══ Input for this task ══

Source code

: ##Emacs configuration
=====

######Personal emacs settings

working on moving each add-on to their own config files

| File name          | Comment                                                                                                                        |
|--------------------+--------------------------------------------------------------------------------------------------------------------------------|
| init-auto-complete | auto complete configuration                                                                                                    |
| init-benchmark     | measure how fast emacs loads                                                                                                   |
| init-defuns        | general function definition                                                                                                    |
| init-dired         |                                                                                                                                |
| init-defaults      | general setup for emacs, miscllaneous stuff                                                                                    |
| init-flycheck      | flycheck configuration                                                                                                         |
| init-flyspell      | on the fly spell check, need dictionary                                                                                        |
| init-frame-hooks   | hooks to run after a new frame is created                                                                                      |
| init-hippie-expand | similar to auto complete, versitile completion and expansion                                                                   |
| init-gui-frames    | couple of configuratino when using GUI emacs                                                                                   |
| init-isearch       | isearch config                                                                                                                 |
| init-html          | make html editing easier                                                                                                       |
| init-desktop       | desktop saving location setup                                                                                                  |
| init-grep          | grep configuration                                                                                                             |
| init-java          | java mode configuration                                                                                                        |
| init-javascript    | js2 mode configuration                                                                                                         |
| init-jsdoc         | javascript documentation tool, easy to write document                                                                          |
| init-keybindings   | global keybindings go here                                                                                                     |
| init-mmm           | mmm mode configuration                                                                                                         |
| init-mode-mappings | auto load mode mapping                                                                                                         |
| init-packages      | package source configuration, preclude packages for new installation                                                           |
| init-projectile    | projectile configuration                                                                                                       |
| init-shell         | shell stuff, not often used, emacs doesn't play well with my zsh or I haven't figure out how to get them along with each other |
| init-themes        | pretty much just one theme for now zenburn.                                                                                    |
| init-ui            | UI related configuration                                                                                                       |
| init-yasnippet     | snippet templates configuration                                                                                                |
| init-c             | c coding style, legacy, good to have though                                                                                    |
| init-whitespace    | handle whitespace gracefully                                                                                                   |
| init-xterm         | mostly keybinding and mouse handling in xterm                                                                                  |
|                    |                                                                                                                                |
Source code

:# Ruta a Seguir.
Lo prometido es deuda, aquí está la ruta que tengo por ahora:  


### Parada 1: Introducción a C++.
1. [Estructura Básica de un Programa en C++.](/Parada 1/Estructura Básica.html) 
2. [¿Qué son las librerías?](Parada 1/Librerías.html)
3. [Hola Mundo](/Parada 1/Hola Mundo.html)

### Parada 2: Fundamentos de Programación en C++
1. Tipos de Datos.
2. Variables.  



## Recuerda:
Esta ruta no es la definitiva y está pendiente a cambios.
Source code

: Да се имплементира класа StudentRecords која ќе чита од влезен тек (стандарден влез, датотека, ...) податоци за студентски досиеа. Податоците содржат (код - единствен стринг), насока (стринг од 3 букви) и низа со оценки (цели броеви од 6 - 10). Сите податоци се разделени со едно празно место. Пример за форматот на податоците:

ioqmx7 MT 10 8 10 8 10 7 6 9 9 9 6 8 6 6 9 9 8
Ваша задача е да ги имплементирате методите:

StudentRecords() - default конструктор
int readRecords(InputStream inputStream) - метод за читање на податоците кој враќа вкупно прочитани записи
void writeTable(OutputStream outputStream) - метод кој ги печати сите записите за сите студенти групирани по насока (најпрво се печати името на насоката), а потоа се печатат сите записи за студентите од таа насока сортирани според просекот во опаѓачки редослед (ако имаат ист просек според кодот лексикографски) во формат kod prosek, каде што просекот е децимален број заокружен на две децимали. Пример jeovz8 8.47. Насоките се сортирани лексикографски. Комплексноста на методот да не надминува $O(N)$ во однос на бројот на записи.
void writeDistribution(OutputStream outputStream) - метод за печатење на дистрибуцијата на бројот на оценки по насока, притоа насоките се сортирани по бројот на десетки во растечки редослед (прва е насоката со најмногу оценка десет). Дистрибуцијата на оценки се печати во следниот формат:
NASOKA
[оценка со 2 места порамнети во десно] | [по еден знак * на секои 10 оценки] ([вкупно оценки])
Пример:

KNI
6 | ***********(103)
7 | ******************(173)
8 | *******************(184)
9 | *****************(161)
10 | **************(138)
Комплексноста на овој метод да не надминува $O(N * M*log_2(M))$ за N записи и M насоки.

═══

Task goal:
Only one stretch of the data above is needed. Restate it word for word, from the line containing "UI related configuration" through the line containing "snippet templates configuration", both ends included.

The completed task:
| init-ui            | UI related configuration                                                                                                       |
| init-yasnippet     | snippet templates configuration                                                                                                |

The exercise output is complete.